*What to produce*
For the listing below, give the number of lines that hold the string "indexer", without anything else.

*Material for this task*

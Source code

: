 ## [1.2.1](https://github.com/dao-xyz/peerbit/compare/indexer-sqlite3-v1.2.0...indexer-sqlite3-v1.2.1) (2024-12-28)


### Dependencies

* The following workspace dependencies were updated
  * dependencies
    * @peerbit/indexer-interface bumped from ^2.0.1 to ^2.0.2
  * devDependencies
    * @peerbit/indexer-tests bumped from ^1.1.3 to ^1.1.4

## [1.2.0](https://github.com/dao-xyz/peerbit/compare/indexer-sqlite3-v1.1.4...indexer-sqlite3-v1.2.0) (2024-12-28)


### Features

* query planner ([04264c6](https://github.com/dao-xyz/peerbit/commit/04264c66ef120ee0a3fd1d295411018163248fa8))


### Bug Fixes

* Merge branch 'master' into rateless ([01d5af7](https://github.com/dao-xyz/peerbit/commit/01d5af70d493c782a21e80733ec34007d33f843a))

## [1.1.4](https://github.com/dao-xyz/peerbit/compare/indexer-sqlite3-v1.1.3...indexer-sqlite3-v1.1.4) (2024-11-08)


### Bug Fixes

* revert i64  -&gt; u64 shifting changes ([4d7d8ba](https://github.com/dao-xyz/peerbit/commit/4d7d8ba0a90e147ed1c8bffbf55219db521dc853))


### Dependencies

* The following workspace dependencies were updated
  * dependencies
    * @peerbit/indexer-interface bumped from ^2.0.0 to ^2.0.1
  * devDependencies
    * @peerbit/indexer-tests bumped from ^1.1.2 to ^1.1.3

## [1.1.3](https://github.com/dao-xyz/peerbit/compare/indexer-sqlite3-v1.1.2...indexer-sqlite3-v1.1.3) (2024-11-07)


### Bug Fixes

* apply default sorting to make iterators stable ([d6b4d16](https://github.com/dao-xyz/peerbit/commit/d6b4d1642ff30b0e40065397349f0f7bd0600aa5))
* * *
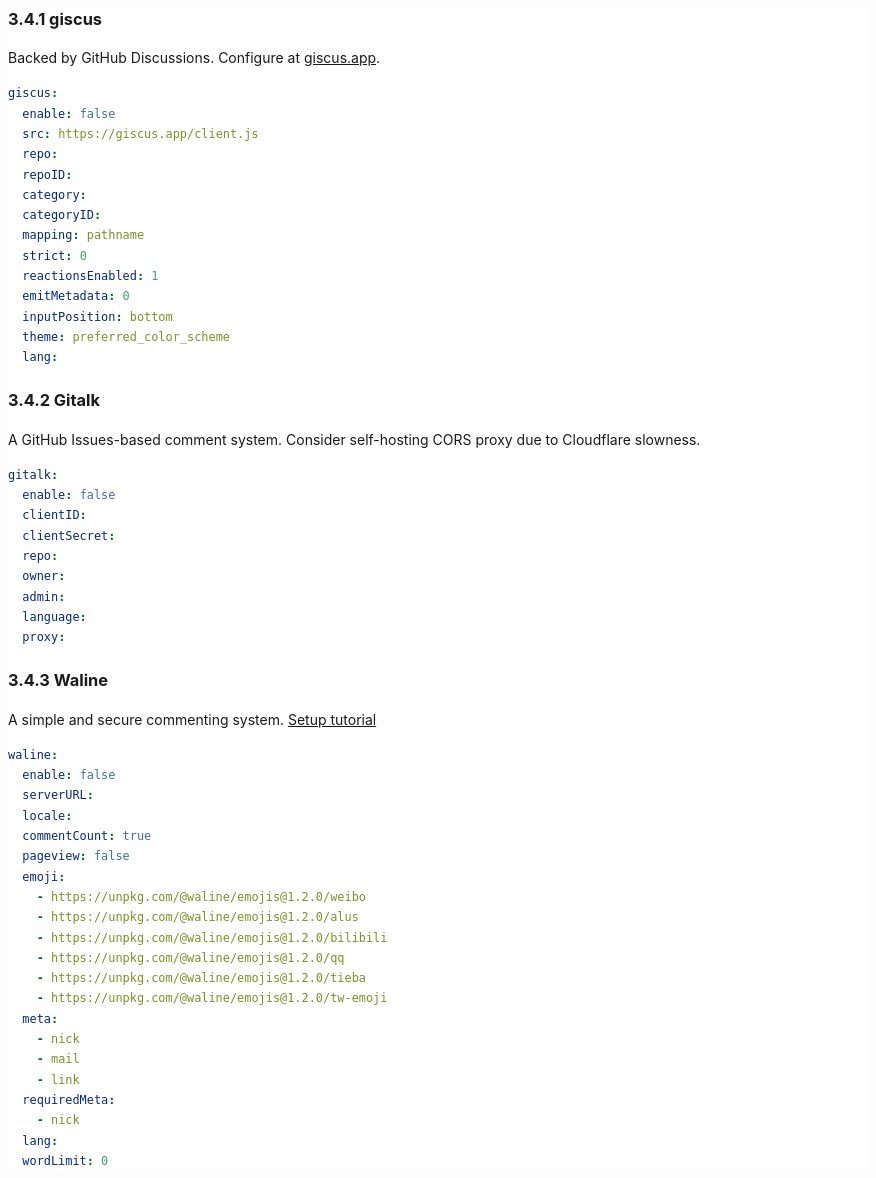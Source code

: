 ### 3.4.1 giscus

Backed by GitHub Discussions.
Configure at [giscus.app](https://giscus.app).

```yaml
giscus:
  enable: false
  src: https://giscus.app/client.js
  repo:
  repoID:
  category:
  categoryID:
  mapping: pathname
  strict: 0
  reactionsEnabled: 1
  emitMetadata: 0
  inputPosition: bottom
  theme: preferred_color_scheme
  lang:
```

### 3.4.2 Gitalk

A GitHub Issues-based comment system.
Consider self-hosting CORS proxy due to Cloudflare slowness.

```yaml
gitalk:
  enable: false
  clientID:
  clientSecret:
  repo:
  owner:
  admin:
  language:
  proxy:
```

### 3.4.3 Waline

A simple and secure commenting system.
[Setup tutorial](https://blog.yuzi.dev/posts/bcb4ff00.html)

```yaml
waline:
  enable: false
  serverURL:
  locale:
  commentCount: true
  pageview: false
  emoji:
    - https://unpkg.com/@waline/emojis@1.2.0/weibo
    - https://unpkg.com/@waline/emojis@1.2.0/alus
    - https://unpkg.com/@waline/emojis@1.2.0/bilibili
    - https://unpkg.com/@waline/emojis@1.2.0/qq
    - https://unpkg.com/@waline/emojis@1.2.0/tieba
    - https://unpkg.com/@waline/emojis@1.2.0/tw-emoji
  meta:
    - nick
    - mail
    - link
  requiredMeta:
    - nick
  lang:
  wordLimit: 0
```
---
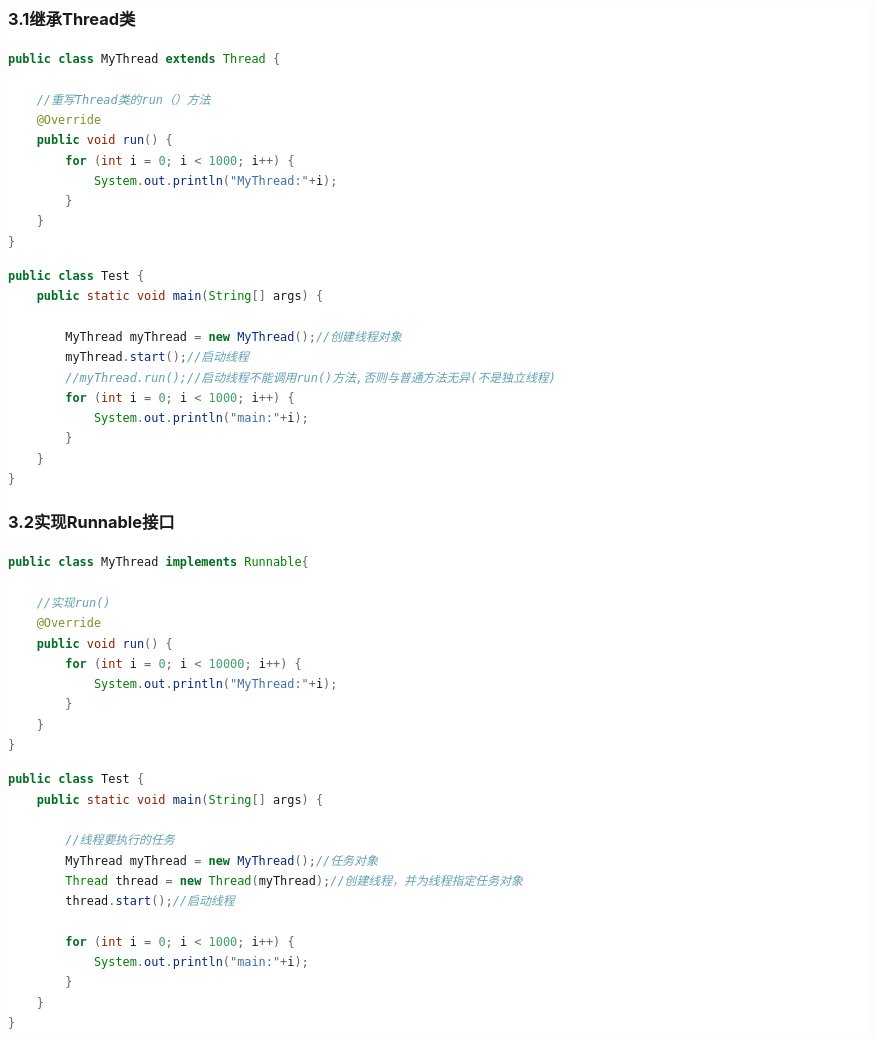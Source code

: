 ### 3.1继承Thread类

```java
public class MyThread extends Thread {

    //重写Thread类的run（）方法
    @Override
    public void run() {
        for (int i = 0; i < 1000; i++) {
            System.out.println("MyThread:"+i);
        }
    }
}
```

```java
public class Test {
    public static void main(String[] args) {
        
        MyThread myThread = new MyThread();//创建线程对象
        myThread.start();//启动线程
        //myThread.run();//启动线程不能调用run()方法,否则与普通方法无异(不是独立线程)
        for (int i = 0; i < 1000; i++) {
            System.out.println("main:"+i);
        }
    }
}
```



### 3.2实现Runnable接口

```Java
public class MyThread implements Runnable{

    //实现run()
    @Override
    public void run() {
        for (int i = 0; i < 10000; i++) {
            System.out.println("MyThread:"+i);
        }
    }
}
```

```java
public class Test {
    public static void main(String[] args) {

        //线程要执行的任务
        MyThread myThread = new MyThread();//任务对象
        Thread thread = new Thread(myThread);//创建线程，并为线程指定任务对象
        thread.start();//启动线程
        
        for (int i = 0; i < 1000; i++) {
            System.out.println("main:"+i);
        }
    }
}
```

*Task response*
8